Clawpack, a conservation laws package implemented in Fortran, and its Python-based
version, PyClaw, are existing tools providing nonlinear wave propagation solvers
that use state of the art finite volume methods. Simulations using those tools can
have extensive computational requirements to provide accurate results. Therefore,
a number of tools, such as BearClaw and MPIClaw, have been developed based on
Clawpack to achieve significant speedup by exploiting parallel architectures. However,
none of them has been shown to scale on a large number of cores. Furthermore,
these tools, implemented in Fortran, achieve parallelization by inserting parallelization
logic and MPI standard routines throughout the serial code in a non modular
manner.
Our contribution in this thesis research is three-fold. First, we demonstrate an
advantageous use case of Python in implementing easy-to-use modular extensible
scalable scientific software tools by developing an implementation of a parallelization
framework, PetClaw, for PyClaw using the well-known Portable Extensible Toolkit for Scientific Computation, PETSc, through its Python wrapper petsc4py.

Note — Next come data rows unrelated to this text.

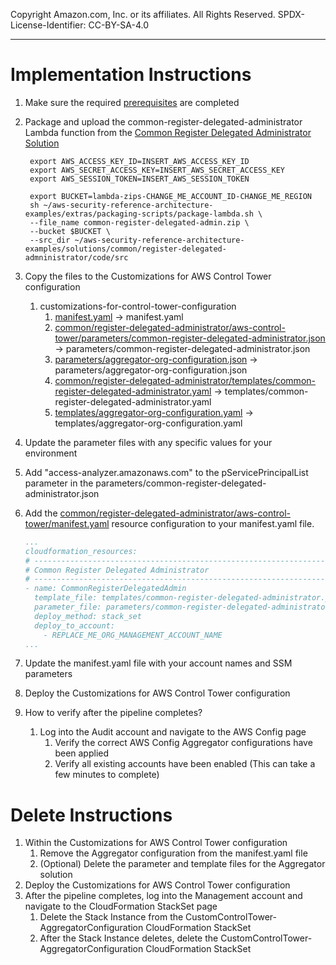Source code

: Copyright Amazon.com, Inc. or its affiliates. All Rights Reserved. SPDX-License-Identifier: CC-BY-SA-4.0

----
   
# Implementation Instructions

1. Make sure the required [prerequisites](../../../../extras/aws-control-tower/prerequisites/README.md) are completed
2. Package and upload the common-register-delegated-administrator Lambda function from the 
   [Common Register Delegated Administrator Solution](../../../common/register-delegated-administrator)
   ```shell
    export AWS_ACCESS_KEY_ID=INSERT_AWS_ACCESS_KEY_ID
    export AWS_SECRET_ACCESS_KEY=INSERT_AWS_SECRET_ACCESS_KEY
    export AWS_SESSION_TOKEN=INSERT_AWS_SESSION_TOKEN
   
    export BUCKET=lambda-zips-CHANGE_ME_ACCOUNT_ID-CHANGE_ME_REGION
    sh ~/aws-security-reference-architecture-examples/extras/packaging-scripts/package-lambda.sh \
    --file_name common-register-delegated-admin.zip \
    --bucket $BUCKET \
    --src_dir ~/aws-security-reference-architecture-examples/solutions/common/register-delegated-admninistrator/code/src
   ```
3. Copy the files to the Customizations for AWS Control Tower configuration 
   1. customizations-for-control-tower-configuration
       1. [manifest.yaml](manifest.yaml) -> manifest.yaml 
       2. [common/register-delegated-administrator/aws-control-tower/parameters/common-register-delegated-administrator.json](../../../common/register-delegated-administrator/aws-control-tower/parameters/common-register-delegated-administrator.json) 
          -> parameters/common-register-delegated-administrator.json
       3. [parameters/aggregator-org-configuration.json](parameters/aggregator-org-configuration.json) 
          -> parameters/aggregator-org-configuration.json
       4. [common/register-delegated-administrator/templates/common-register-delegated-administrator.yaml](../../../common/register-delegated-administrator/templates/common-register-delegated-administrator.yaml) 
          -> templates/common-register-delegated-administrator.yaml
       5. [templates/aggregator-org-configuration.yaml](../templates/aggregator-org-configuration.yaml) 
          -> templates/aggregator-org-configuration.yaml
        
4. Update the parameter files with any specific values for your environment
5. Add "access-analyzer.amazonaws.com" to the pServicePrincipalList parameter in the parameters/common-register-delegated-administrator.json
6. Add the [common/register-delegated-administrator/aws-control-tower/manifest.yaml](../../../common/register-delegated-administrator/aws-control-tower)
   resource configuration to your manifest.yaml file.
   ```yaml
   ...
   cloudformation_resources:
   # -----------------------------------------------------------------------------
   # Common Register Delegated Administrator
   # -----------------------------------------------------------------------------
   - name: CommonRegisterDelegatedAdmin
     template_file: templates/common-register-delegated-administrator.yaml
     parameter_file: parameters/common-register-delegated-administrator.json
     deploy_method: stack_set
     deploy_to_account:
       - REPLACE_ME_ORG_MANAGEMENT_ACCOUNT_NAME
   ...
   ```
7. Update the manifest.yaml file with your account names and SSM parameters
8. Deploy the Customizations for AWS Control Tower configuration
9. How to verify after the pipeline completes?
   1. Log into the Audit account and navigate to the AWS Config page
      1. Verify the correct AWS Config Aggregator configurations have been applied
      2. Verify all existing accounts have been enabled (This can take a few minutes to complete)
      
# Delete Instructions

1. Within the Customizations for AWS Control Tower configuration
   1. Remove the Aggregator configuration from the manifest.yaml file
   2. (Optional) Delete the parameter and template files for the Aggregator solution
2. Deploy the Customizations for AWS Control Tower configuration
3. After the pipeline completes, log into the Management account and navigate to the CloudFormation StackSet page
   1. Delete the Stack Instance from the CustomControlTower-AggregatorConfiguration CloudFormation StackSet
   2. After the Stack Instance deletes, delete the CustomControlTower-AggregatorConfiguration CloudFormation StackSet
   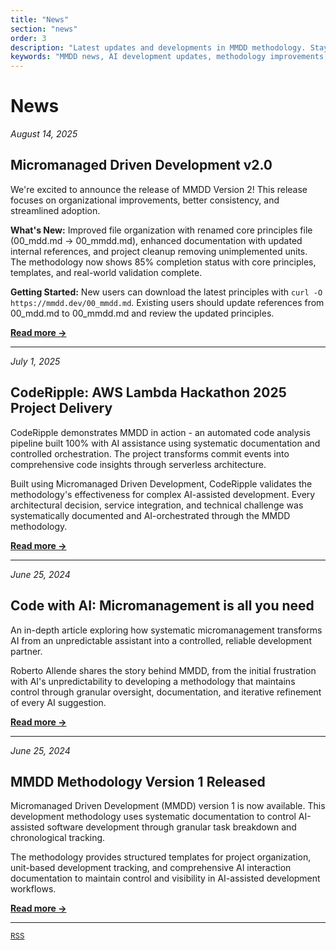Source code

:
 ```yaml
---
title: "News"
section: "news"
order: 3
description: "Latest updates and developments in MMDD methodology. Stay informed about new features, case studies, and improvements to AI-assisted software development practices."
keywords: "MMDD news, AI development updates, methodology improvements, software development news, AI coding best practices"
---
```


# News

*August 14, 2025*
## Micromanaged Driven Development v2.0

We're excited to announce the release of MMDD Version 2! This release focuses on organizational improvements, better consistency, and streamlined adoption.

**What's New:** Improved file organization with renamed core principles file (00_mdd.md → 00_mmdd.md), enhanced documentation with updated internal references, and project cleanup removing unimplemented units. The methodology now shows 85% completion status with core principles, templates, and real-world validation complete.

**Getting Started:** New users can download the latest principles with `curl -O https://mmdd.dev/00_mmdd.md`. Existing users should update references from 00_mdd.md to 00_mmdd.md and review the updated principles.

**[Read more →](https://github.com/robertoallende/micromanaged-driven-development/discussions/2)**

---

*July 1, 2025*
## CodeRipple: AWS Lambda Hackathon 2025 Project Delivery

CodeRipple demonstrates MMDD in action - an automated code analysis pipeline built 100% with AI assistance using systematic documentation and controlled orchestration. The project transforms commit events into comprehensive code insights through serverless architecture.

Built using Micromanaged Driven Development, CodeRipple validates the methodology's effectiveness for complex AI-assisted development. Every architectural decision, service integration, and technical challenge was systematically documented and AI-orchestrated through the MMDD methodology.

**[Read more →](https://github.com/robertoallende/coderipple)**

---

*June 25, 2024*
## Code with AI: Micromanagement is all you need

An in-depth article exploring how systematic micromanagement transforms AI from an unpredictable assistant into a controlled, reliable development partner. 

Roberto Allende shares the story behind MMDD, from the initial frustration with AI's unpredictability to developing a methodology that maintains control through granular oversight, documentation, and iterative refinement of every AI suggestion.

**[Read more →](https://builder.aws.com/content/2y6nQgj1FVuaJIn9rFLThIslwaJ/code-with-ai-micromanagement-is-all-you-need)**

---

*June 25, 2024*
## MMDD Methodology Version 1 Released

Micromanaged Driven Development (MMDD) version 1 is now available. This development methodology uses systematic documentation to control AI-assisted software development through granular task breakdown and chronological tracking.

The methodology provides structured templates for project organization, unit-based development tracking, and comprehensive AI interaction documentation to maintain control and visibility in AI-assisted development workflows.

**[Read more →](https://github.com/robertoallende/micromanaged-driven-development)**

---

<small>[RSS](/rss.xml)</small>
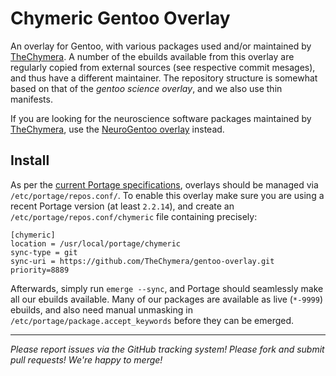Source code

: # Chymeric Gentoo Overlay

An overlay for Gentoo, with various packages used and/or maintained by [TheChymera](https://github.com/TheChymera).
A number of the ebuilds available from this overlay are regularly copied from external sources (see respective commit mesages), and thus have a different maintainer.
The repository structure is somewhat based on that of the *gentoo science overlay*, and we also use thin manifests.

If you are looking for the neuroscience software packages maintained by [TheChymera](https://github.com/TheChymera), use the [NeuroGentoo overlay](https://github.com/TheChymera/neurogentoo) instead.

Install
--------

As per the [current Portage specifications](https://dev.gentoo.org/~zmedico/portage/doc/man/portage.5.html), overlays should be managed via `/etc/portage/repos.conf/`.
To enable this overlay make sure you are using a recent Portage version (at least `2.2.14`), and create an `/etc/portage/repos.conf/chymeric` file containing precisely:

```
[chymeric]
location = /usr/local/portage/chymeric
sync-type = git
sync-uri = https://github.com/TheChymera/gentoo-overlay.git
priority=8889
```

Afterwards, simply run `emerge --sync`, and Portage should seamlessly make all our ebuilds available. 
Many of our packages are available as live (`*-9999`) ebuilds, and also need manual unmasking in `/etc/portage/package.accept_keywords` before they can be emerged. 

---

*Please report issues via the GitHub tracking system! Please fork and submit pull requests! We're happy to merge!*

Second, we demonstrate the possibility of getting acceptable Python code performance
when compared to Fortran performance after introducing a number of serial
optimizations to the Python code including integrating Clawpack Fortran kernels into
PyClaw for low-level computationally intensive parts of the code. As a result of those
optimizations, the Python overhead in PetClaw for a shallow water application is
only 12 percent when compared to the corresponding Fortran Clawpack application.
Third, we provide a demonstration of PetClaw scalability on up to the entirety
of Shaheen; a 16-rack Blue Gene/P IBM supercomputer that comprises 65,536 cores
and located at King Abdullah University of Science and Technology (KAUST). The
PetClaw solver achieved above 0.98 weak scaling efficiency for an Euler application
on the whole machine excluding the initialization overhead that is less significant in
potential long runs of PetClaw applications. The solver also achieved superlinear
strong scaling efficiency for an acoustics application on 1,024 cores.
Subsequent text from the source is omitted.